Queste sono state le parole di Leao al termine di Slavia Praga-Milan. Il portoghese, dopo un periodo poco prolifico sui tabellini, si è voluto togliere qualche sassolino dalla scarpa. Lo ha fatto a modo suo, stilando in poche battute un manifesto del suo calcio: un calcio che sta scomparendo. Con il suo sorriso beffardo perennemente stampato in faccia Leao è l’ultimo erede di Ronaldinho e di quel futbol bailado inventato dai brasiliani. Sempre alla ricerca della giocata, di un motivo per far alzare il pubblico dal seggiolino. Spesso accusato di essere lezioso, barocco e poco concreto, Leao è però la più grande risorsa della nostra Serie A. Mai banale, mai noioso, uno dei pochi giocatori per cui vale la pena pagare il biglietto.

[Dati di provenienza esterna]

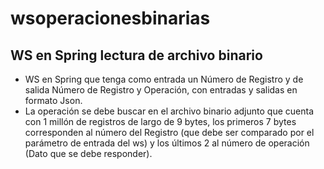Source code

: # wsoperacionesbinarias  

## WS en Spring lectura de archivo binario

-  WS en Spring que tenga como entrada un Número de Registro y de salida Número de Registro y Operación, con entradas y salidas en formato Json.
-  La operación se debe buscar en el archivo binario adjunto que cuenta con 1 millón de registros de largo de 9 bytes, los primeros 7 bytes corresponden al número del Registro (que debe ser comparado por el parámetro de entrada del ws) y los últimos 2 al número de operación (Dato que se debe responder).
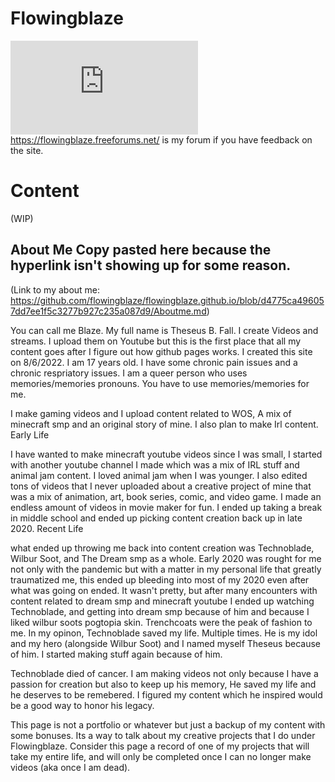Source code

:# Flowingblaze
![My about me](https://github.com/flowingblaze/flowingblaze.github.io/blob/d4775ca496057dd7ee1f5c3277b927c235a087d9/Aboutme.md) https://flowingblaze.freeforums.net/ is my forum if you have feedback on the site. 

# Content 

(WIP)

## About Me Copy pasted here because the hyperlink isn't showing up for some reason.
(Link to my about me: https://github.com/flowingblaze/flowingblaze.github.io/blob/d4775ca496057dd7ee1f5c3277b927c235a087d9/Aboutme.md) 

You can call me Blaze. My full name is Theseus B. Fall. I create Videos and streams. I upload them on Youtube but this is the first place that all my content goes after I figure out how github pages works. I created this site on 8/6/2022. I am 17 years old. I have some chronic pain issues and a chronic respriatory issues. I am a queer person who uses memories/memories pronouns. You have to use memories/memories for me.

I make gaming videos and I upload content related to WOS, A mix of minecraft smp and an original story of mine. I also plan to make Irl content.
Early Life

I have wanted to make minecraft youtube videos since I was small, I started with another youtube channel I made which was a mix of IRL stuff and animal jam content. I loved animal jam when I was younger. I also edited tons of videos that I never uploaded about a creative project of mine that was a mix of animation, art, book series, comic, and video game. I made an endless amount of videos in movie maker for fun. I ended up taking a break in middle school and ended up picking content creation back up in late 2020.
Recent Life

what ended up throwing me back into content creation was Technoblade, Wilbur Soot, and The Dream smp as a whole. Early 2020 was rought for me not only with the pandemic but with a matter in my personal life that greatly traumatized me, this ended up bleeding into most of my 2020 even after what was going on ended. It wasn't pretty, but after many encounters with content related to dream smp and minecraft youtube I ended up watching Technoblade, and getting into dream smp because of him and because I liked wilbur soots pogtopia skin. Trenchcoats were the peak of fashion to me. In my opinon, Technoblade saved my life. Multiple times. He is my idol and my hero (alongside Wilbur Soot) and I named myself Theseus because of him. I started making stuff again because of him.

Technoblade died of cancer. I am making videos not only because I have a passion for creation but also to keep up his memory, He saved my life and he deserves to be remebered. I figured my content which he inspired would be a good way to honor his legacy.

This page is not a portfolio or whatever but just a backup of my content with some bonuses. Its a way to talk about my creative projects that I do under Flowingblaze. Consider this page a record of one of my projects that will take my entire life, and will only be completed once I can no longer make videos (aka once I am dead).
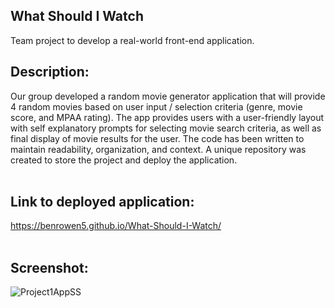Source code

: ## What Should I Watch
Team project to develop a real-world front-end application.

## Description:</br>
Our group developed a random movie generator application that will provide 4 random movies based on user input / selection criteria (genre, movie score, and MPAA rating). The app provides users with a user-friendly layout with self explanatory prompts for selecting movie search criteria, as well as final display of movie results for the user. The code has been written to maintain readability, organization, and context. A unique repository was created to store the project and deploy the application.</br></br>

## Link to deployed application:</br>
https://benrowen5.github.io/What-Should-I-Watch/ </br></br>

## Screenshot:</br>
![Project1AppSS](https://user-images.githubusercontent.com/79202800/136855881-17444510-d411-49ef-892f-9ca20dc2a501.PNG)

Qualche mese fa proprio Leao era stato aspramente criticato per il colpo di tacco tentato contro il Newcastle. Ma se quel colpo di tacco fosse entrato? Gli stessi che hanno criticato il portoghese non avrebbero forse gridato al fenomeno?
Il genio è solo un pazzo che è riuscito a farsi comprendere, e la genialità nel calcio è ormai merce rara. In uno sport sempre più omologato, ingabbiato dai tatticismi di allenatori fanatici, il genio è un animale in via d’estinzione. Si sta andando sempre di più verso un’estremizzazione del calcio olandese e catalano: tutti fanno tutto. Ma questo sebbene sia utile tatticamente porta ad un appiattimento delle singole qualità e particolarità dei giocatori.
Siamo sicuri di volere un calcio così? Un calcio di robot, di cavalli da corsa, di pedine su una scacchiera. I mediocri seguono gli schemi, si piegano a diventare ingranaggi di un sistema. Il genio ha invece il dovere di uscire da quegli schemi, di osare in uno slancio di eroismo, di mettere in pratica quei gesti che per un giocatore normale sarebbero controintuitivi.
John McEnroe parlando della differenza fra lui e Ivan Lendl disse: “He works tennis, I play tennis”. È questa la linea che divide i campioni dai geni, giocare a più non posso, proprio come fa Rafa Leao. Poco dopo il famoso colpo di tacco la Gazzetta titolava: “Leao, sei Mbappé o Balotelli?”. Qualche mese dopo forse Rafa ci ha dato la sua risposta.